M.Tevfik KIZGINKAYA
[email protected]

Lozan Ne Demek?
27 Temmuz 2022 01:43
Önce bir soru soralım kendimize,
Lozan, sadece 24 Temmuzlarda kutlanacak tarihi bir olay mıdır?
Yoksa
Bazılarının dediği gibi,
100’üncü yılında süresi dolacak olan,
Diplomatik alandaki bir yenilgi,
Kayıplar, başarısızlıklar ve gizli maddelerle dolu bir antlaşma mıdır?
*****
Sorulara yanıt verebilmek,
Lozan’ın anlamını ve değerini bilebilmek için,
Lozan öncesi memleketin ve milletin halini bilmek lazım.
*
Birinci paylaşım savaşından mağlup çıkmış ve işgal edilmiş bir ülke,
İşgalcilerle iş birliği içinde bir padişah,
Ve teslim olmuş bir devlet.
Bu koşullara itiraz eden Mustafa Kemal ve arkadaşları,
Yıllardır cephelerde savaşan,
Salgın hastalıklarla kırılan,
Yoksulluk ve cehaletin karanlığında,
Padişahın kulu ve ümmeti olarak yaşayan insanlara,
Önderlik yapıyorlar,
Özgürlük ve bağımsızlık yolunda.
*
Kurtuluş Savaşı ile ulaşılıyor özgürlüğe,
Emperyalistlere karşı askeri alanda kazanılan zaferle…
Sıra gelmiştir, bağımsız bir devlet olmanın siyasi muharebesine.

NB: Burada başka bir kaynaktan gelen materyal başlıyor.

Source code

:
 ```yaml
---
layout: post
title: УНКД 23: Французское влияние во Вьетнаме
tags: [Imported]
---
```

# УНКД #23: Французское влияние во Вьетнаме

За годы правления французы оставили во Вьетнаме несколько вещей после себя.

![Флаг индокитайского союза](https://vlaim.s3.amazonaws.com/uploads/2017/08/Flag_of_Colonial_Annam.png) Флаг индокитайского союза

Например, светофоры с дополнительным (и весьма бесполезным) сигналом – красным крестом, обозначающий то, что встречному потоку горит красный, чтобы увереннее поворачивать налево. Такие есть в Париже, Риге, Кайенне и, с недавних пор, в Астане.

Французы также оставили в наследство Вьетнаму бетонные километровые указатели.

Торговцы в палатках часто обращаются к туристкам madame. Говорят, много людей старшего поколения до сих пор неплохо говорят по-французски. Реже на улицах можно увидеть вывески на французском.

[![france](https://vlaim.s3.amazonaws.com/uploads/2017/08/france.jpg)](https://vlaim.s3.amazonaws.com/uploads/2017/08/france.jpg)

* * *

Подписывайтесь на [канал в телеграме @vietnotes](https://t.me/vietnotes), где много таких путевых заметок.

Gazi Mustafa Kemal’in sözleriyle,
“Ordu vazifesini yapmış ve tamamlamıştır.
Bundan sonra temini lazım bütün neticeler, siyaseten (diplomatik yolla) hallolacaktır.”
Ve hedef bellidir.
“Bağımsızlık istiyorsak,
İktisadi, mali, hukuki, kültürel
Her açıdan tam bağımsızlık istiyoruz.”
*
Anlaşma devletleri barış görüşmeleri için,
Lozan’a davet eder TBMM Hükümetini.
TBMM hemen toplanır bu gündemle,
Seçer, Lozan’a gidecek heyeti,
Belirler, heyetin görüşmelerde uyacağı,
14 maddeden oluşan kırmızıçizgileri,
İki konuda kesin taviz verilmemeli.
Doğu Anadolu’da Ermenilere toprak verilemez,
Kapitülasyonlar kaldırılmıştır, gündeme alınamaz.
*
Lozan’da bir araya gelir taraflar (20.11.1922)
Lozan'da masanın bir tarafında, namı değer dış güçler,
İngiltere, Fransa, İtalya, Yunanistan, Romanya, Yugoslavya ve Japonya,
Boğazlarla ilgili konularda, SSCB ve Bulgaristan,
Kapitülasyon, borçlar konusunda, Belçika ve Portekiz,
Gözlemci olarak da ABD.
Karşılarında ise,
TBMM hükümetini temsil eden,
İsmet Paşa başkanlığında, Hasan Saka ve Rıza Nur’dan oluşan heyet, tek başına.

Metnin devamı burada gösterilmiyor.